### Directions
Could you transcribe every record below exactly as written, excluding the pictures?

### Material to process
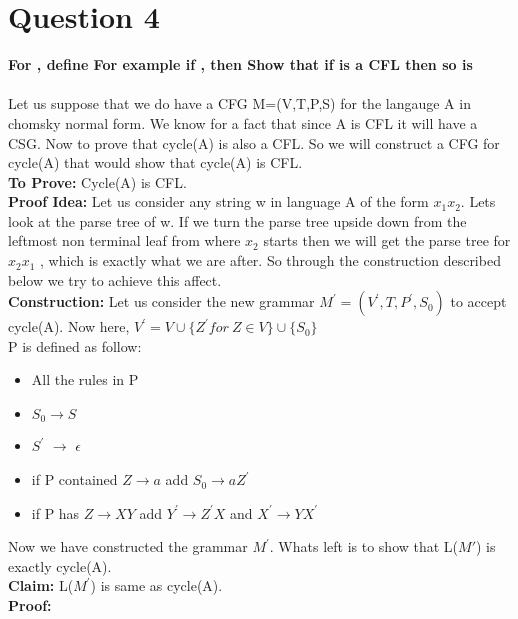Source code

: \documentclass{article}
\begin{document}
\pagebreak


\section{Question 4}
\textbf{For , define 
For example if , then 
Show that if  is a CFL then so is } \\
\\
Let us suppose that we do have a CFG M=(V,T,P,S) for the langauge A in chomsky normal form. We know for a fact that since A is CFL it will have a CSG. Now to prove that cycle(A) is also a CFL. So we will construct a CFG for cycle(A) that would show that cycle(A) is CFL. \\
\textbf{To Prove:} Cycle(A) is CFL.\\
\textbf{Proof Idea:} Let us consider any string w in language A of the form $x_1 x_2$. Lets look at the parse tree of w. If we turn the parse tree upside down from the leftmost non terminal leaf from where $x_2$ starts then we will get the parse tree for $x_2 x_1$ , which is exactly what we are after. So through the construction described below we try to achieve this affect.\\
\textbf{Construction:} Let us consider the new grammar $M^{'} = (V^{'},T,P^{'},S_0)$ to accept cycle(A). Now here, $ V^{'} = V \cup \{ Z^{'} for \ Z \in V \} \cup \{ S_0\}$\\ P is defined as follow: 
\begin{itemize}
    \item All the rules in P
    \item $S_0 \rightarrow S$
    \item $S^{'}$ $\rightarrow$ $\epsilon$
    \item if  P  contained $ Z \rightarrow a$ add $S_0 \rightarrow aZ^{'}$
    \item if P has $Z \rightarrow XY$ add $Y^{'} \rightarrow Z^{'}X$  and $X^{'} \rightarrow YX^{'}$
\end{itemize}
Now we have constructed the grammar $M^{'}$. Whats left is to show that L($M{'}$) is exactly cycle(A). \\
\textbf{Claim:} L($M^{'}$) is same as cycle(A). \\
\textbf{Proof:} 

\pagebreak
\end{document}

### Answer section
Source code

: \documentclass{article}
\begin{document}
\pagebreak


\section{Question 4}
\textbf{For , define 
For example if , then 
Show that if  is a CFL then so is } \\
\\
Let us suppose that we do have a CFG M=(V,T,P,S) for the langauge A in chomsky normal form. We know for a fact that since A is CFL it will have a CSG. Now to prove that cycle(A) is also a CFL. So we will construct a CFG for cycle(A) that would show that cycle(A) is CFL. \\
\textbf{To Prove:} Cycle(A) is CFL.\\
\textbf{Proof Idea:} Let us consider any string w in language A of the form $x_1 x_2$. Lets look at the parse tree of w. If we turn the parse tree upside down from the leftmost non terminal leaf from where $x_2$ starts then we will get the parse tree for $x_2 x_1$ , which is exactly what we are after. So through the construction described below we try to achieve this affect.\\
\textbf{Construction:} Let us consider the new grammar $M^{'} = (V^{'},T,P^{'},S_0)$ to accept cycle(A). Now here, $ V^{'} = V \cup \{ Z^{'} for \ Z \in V \} \cup \{ S_0\}$\\ P is defined as follow: 
\begin{itemize}
    \item All the rules in P
    \item $S_0 \rightarrow S$
    \item $S^{'}$ $\rightarrow$ $\epsilon$
    \item if  P  contained $ Z \rightarrow a$ add $S_0 \rightarrow aZ^{'}$
    \item if P has $Z \rightarrow XY$ add $Y^{'} \rightarrow Z^{'}X$  and $X^{'} \rightarrow YX^{'}$
\end{itemize}
Now we have constructed the grammar $M^{'}$. Whats left is to show that L($M{'}$) is exactly cycle(A). \\
\textbf{Claim:} L($M^{'}$) is same as cycle(A). \\
\textbf{Proof:} 

\pagebreak
\end{document}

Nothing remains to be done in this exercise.